A different approach, perhaps more illuminating would be to ask how much of a bee's behavior could we plausibly emulate today by globing together a bunch of different ML algorithms into some sort of virtual bee cognitive architecture - if say we wanted to make a drone that behaved like a bee ala Black Mirror. Obviously that's a much more complicated question, though.

I feel compelled to mention my friend Logan Thrasher Collins' paper, The case for emulating insect brains using anatomical "wiring diagrams" equipped with biophysical models of neuronal activity. He thinks we may be able to emulate the fruit fly brain in about 20 years at near-full accuracy, and this estimate seems quite plausible.

There were a few sections I skipped, if I have time I'll come back and do a more thorough reading and give some more comments.

The compute comparison seems pretty sketchy to me. A bee's visual cortex can classify many different things, and the part responsible for doing the classification task in the few shot learning study is probably just a small subset. [I think below Rohin made a similar point below.] Deep learning models can be pruned somewhat without loosing much accuracy, but generally all the parameters are used. Another wrinkle is the rate of firing activity in the visual cortex depends on the input, although there is a baseline rate too. The point I'm getting at is it's sort of an apples-to-oranges comparison. If the bee only had to do the one task in the study to survive, evolution probably would have found a much more economical way of doing it, with far fewer neurons.

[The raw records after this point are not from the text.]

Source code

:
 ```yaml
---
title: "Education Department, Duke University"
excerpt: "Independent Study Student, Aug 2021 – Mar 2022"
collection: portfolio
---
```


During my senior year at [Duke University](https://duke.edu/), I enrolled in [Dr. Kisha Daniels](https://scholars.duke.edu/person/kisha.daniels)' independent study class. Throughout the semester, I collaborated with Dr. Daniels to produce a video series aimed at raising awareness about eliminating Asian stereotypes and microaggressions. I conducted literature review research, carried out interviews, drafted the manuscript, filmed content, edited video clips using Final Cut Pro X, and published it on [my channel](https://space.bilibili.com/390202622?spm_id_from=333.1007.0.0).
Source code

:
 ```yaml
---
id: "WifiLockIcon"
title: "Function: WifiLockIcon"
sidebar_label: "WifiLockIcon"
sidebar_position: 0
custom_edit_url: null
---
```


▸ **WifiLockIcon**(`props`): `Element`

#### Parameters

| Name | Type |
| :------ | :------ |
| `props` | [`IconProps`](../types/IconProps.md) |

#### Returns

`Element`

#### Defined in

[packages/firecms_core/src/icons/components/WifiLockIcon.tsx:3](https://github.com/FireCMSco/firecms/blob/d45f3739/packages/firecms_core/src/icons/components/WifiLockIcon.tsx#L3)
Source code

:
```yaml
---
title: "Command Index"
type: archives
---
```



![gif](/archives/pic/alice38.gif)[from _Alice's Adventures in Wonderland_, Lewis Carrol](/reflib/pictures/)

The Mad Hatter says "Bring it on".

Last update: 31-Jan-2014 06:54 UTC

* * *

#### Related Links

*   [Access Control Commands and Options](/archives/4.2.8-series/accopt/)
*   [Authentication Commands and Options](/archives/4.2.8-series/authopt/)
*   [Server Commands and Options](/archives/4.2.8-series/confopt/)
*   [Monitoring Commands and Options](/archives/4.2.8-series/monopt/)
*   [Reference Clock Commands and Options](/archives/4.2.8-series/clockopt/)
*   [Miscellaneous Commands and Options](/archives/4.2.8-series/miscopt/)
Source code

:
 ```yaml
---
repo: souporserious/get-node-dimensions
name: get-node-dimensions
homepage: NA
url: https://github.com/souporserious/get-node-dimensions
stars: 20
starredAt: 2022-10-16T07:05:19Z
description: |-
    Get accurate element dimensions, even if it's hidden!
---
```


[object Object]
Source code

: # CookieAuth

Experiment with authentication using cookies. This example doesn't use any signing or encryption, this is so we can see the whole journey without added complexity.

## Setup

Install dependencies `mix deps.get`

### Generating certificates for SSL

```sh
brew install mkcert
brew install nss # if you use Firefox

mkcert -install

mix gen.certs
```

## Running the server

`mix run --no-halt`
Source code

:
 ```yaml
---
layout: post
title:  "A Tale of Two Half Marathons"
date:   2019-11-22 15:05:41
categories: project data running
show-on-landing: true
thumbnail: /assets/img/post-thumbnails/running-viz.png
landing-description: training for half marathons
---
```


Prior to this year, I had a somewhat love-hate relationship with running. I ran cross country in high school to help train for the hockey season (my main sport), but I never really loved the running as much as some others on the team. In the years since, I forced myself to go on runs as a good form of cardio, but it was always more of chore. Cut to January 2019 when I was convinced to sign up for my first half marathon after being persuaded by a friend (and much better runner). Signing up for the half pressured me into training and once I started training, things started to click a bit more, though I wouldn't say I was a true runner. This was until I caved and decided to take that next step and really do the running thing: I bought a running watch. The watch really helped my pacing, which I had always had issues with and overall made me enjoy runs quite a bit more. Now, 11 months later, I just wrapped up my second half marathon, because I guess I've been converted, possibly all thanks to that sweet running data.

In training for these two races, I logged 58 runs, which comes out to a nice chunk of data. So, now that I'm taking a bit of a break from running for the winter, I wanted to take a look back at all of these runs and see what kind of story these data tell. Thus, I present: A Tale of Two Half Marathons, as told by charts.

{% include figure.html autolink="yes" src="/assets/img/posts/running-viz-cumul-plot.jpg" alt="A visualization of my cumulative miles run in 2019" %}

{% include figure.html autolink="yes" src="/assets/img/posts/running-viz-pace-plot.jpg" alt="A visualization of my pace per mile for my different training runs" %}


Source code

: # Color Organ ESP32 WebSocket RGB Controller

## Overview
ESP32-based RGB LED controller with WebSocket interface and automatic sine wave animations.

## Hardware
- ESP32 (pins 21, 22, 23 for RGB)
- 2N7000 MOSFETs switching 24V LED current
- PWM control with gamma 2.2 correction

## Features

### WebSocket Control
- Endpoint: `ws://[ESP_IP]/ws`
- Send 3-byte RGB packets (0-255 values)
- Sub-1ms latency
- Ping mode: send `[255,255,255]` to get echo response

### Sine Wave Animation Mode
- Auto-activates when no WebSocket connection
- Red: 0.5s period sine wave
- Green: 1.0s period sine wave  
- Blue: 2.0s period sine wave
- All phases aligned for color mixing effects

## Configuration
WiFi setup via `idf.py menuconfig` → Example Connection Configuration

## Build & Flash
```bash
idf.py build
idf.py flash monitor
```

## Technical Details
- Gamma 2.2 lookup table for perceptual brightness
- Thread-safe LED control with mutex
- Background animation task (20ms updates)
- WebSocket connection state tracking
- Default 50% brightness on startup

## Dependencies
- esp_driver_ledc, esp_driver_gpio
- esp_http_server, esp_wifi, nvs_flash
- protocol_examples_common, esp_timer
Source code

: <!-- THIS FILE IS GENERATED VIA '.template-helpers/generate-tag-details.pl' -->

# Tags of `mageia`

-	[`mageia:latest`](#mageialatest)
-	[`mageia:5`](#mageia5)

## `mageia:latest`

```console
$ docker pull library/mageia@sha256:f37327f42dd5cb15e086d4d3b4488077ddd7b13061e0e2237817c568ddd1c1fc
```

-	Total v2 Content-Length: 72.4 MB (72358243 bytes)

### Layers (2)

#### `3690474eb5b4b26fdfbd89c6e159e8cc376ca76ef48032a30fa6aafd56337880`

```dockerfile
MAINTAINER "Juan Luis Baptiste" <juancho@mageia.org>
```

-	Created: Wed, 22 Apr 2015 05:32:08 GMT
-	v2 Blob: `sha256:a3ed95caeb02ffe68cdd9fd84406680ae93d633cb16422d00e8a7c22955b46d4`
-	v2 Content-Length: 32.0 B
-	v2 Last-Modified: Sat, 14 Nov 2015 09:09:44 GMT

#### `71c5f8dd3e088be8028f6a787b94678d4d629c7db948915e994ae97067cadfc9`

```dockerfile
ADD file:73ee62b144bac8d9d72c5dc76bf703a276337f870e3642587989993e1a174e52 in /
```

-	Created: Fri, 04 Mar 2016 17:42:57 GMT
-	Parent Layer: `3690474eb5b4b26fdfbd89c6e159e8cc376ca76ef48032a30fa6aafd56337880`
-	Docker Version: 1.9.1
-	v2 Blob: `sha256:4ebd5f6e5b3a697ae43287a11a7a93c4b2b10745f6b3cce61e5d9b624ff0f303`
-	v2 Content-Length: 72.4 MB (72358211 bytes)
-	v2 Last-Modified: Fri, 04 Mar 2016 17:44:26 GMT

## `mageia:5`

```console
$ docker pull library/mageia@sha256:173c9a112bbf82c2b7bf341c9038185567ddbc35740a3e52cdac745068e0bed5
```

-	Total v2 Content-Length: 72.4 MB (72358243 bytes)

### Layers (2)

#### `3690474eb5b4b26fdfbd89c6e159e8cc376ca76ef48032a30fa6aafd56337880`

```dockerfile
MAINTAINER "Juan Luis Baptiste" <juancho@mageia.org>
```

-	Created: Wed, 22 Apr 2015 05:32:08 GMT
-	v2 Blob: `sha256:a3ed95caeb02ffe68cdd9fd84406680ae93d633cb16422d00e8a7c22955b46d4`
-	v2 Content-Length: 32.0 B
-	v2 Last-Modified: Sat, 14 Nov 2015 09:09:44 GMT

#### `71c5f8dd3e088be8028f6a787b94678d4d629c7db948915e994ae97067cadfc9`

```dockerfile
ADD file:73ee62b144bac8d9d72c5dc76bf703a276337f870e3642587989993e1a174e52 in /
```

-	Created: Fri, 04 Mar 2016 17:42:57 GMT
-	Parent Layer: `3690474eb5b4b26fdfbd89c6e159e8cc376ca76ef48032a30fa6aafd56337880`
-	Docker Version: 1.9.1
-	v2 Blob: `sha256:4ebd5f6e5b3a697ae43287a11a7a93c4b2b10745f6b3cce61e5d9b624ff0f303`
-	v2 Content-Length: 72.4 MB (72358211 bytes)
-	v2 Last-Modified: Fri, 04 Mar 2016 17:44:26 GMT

My other big quibble I have is I would have made transparent that Cotra's biological anchors method for forecasting TAI assumes that we will know the right algorithm before the hardware becomes available. That is a big questionable assumption and thus should be stated clearly. Arguably algorithmic advancement in AI at the level of core algorithms (not ML-ops / dev ops / GPU coding) is actually quite slow. In any case, it just seems very hard to predict algorithmic advancement. Plausibly a team at DeepMind might discover the key cortical learning algorithm underlying human intelligence tomorrow, but there's other reasons to think it could take decades.

[-]Lech Mazur4y10

According to https://www.sciencedirect.com/science/article/pii/S0896627321005018?dgcid=coauthor

"Cortical neurons are well approximated by a deep neural network (DNN) with 5–8 layers "

"However, in a full model of an L5 pyramidal neuron consisting of NMDA-based synapses, the complexity of the analogous DNN is significantly increased; we found a good fit to the I/O of this modeled cell when using a TCN (my note: temporally convolutional network) that has five to eight hidden layers "

For best performance, the width was 256.

Since L5 neurons can perform as small neural nets, this might have implications for the computational power of brains.